The SessionOrigin shouldn't move everything
Consider again our simplest example. But this is an AR application, so along with the rendered red sphere, the user will also see the physical environment. In the interest of simplicity, our physical environment will be limited to the single green chair as shown.
Now, when we move the camera via the SessionOrigin, we have moved it relative to the red sphere, but obviously we haven't picked up the user and moved them relative to the green chair. The sphere now appears closer, but the chair is in the exact same position.
What if there is an anchor on the chair seat? Should the anchor move with the red sphere, or remain fixed relative to the chair seat? The whole point of the anchor is to remain fixed relative to the physical world, so clearly it should stay with the chair.
Another example is the spatial mesh. That's the mesh generated to provide a virtual version of the physical environment for context, ray-casting, etc. We definitely want the spatial mesh to remain fixed to the physical world.
Further examples range from hand meshes to eye gaze vectors. All share the common trait that if the coordinates of the camera are adjusted (transformed), then the coordinates of those objects should receive the same adjustment.
So conceptually, all of those objects that move in coordination with the camera, are also attached to the SessionOrigin. When the SessionOrigin is moved relative to global objects like the red sphere, all of those objects are brought along with it.
It's important to stress that this is independent of the motion of the camera due to head tracking. The tracker moves the camera relative to the SessionOrigin.
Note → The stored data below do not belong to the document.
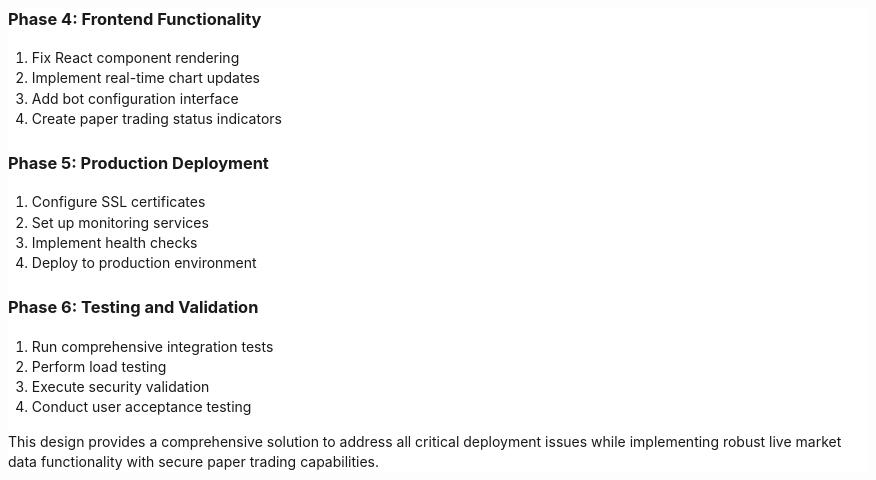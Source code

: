 ### Phase 4: Frontend Functionality
1. Fix React component rendering
2. Implement real-time chart updates
3. Add bot configuration interface
4. Create paper trading status indicators

### Phase 5: Production Deployment
1. Configure SSL certificates
2. Set up monitoring services
3. Implement health checks
4. Deploy to production environment

### Phase 6: Testing and Validation
1. Run comprehensive integration tests
2. Perform load testing
3. Execute security validation
4. Conduct user acceptance testing

This design provides a comprehensive solution to address all critical deployment issues while implementing robust live market data functionality with secure paper trading capabilities.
A slightly more mathematical explanation
Unity's global coordinate system is somewhat arbitrarily located by default in an AR application. Aside from aligning the gravity vector (Y-axis) with "up", the position and orientation are entirely determined by where the tracker places the camera at startup.
While that may be fine for many applications, a wide range of possibilities are opened up by being able to remove that arbitrariness of the global coordinate space.
Looking back at the previous example, imagine that it is significant for the application that the virtual red sphere be positioned relative to the physical chair as shown. We can accomplish that by adjusting the SessionOrigin.
If we want the sphere at (0,0,10) to be 1 meter along the X-axis from the chair, then we want the chair to be at (-1,0,10). If we determine the camera to be 2 meters back from the chair directly along the negative Z-axis when the camera is at the origin, then the chair is currently at (0,0,2). (Remember, physical objects have no innate coordinates, only coordinates implied by proximity to the camera and virtual objects).
However, if we set the SessionOrigin transform to (-1,0,8), now the camera's position is (-1,0,8). The chair, 2 meters directly ahead, is at (-1,0,10). And the red sphere, at (0,0,10), will appear 1 meter right of the chair as desired.
So we have effectively used the SessionOrigin transform to reposition Unity's global space so that the red sphere, and all other global objects, just happen to appear in the correct position relative to the physical world.
This simple but powerful mechanism for aligning Unity's global coordinate space to the physical world can be leveraged to support complex layout, persistence of coordinate spaces, coordinate spaces shared across devices, and more.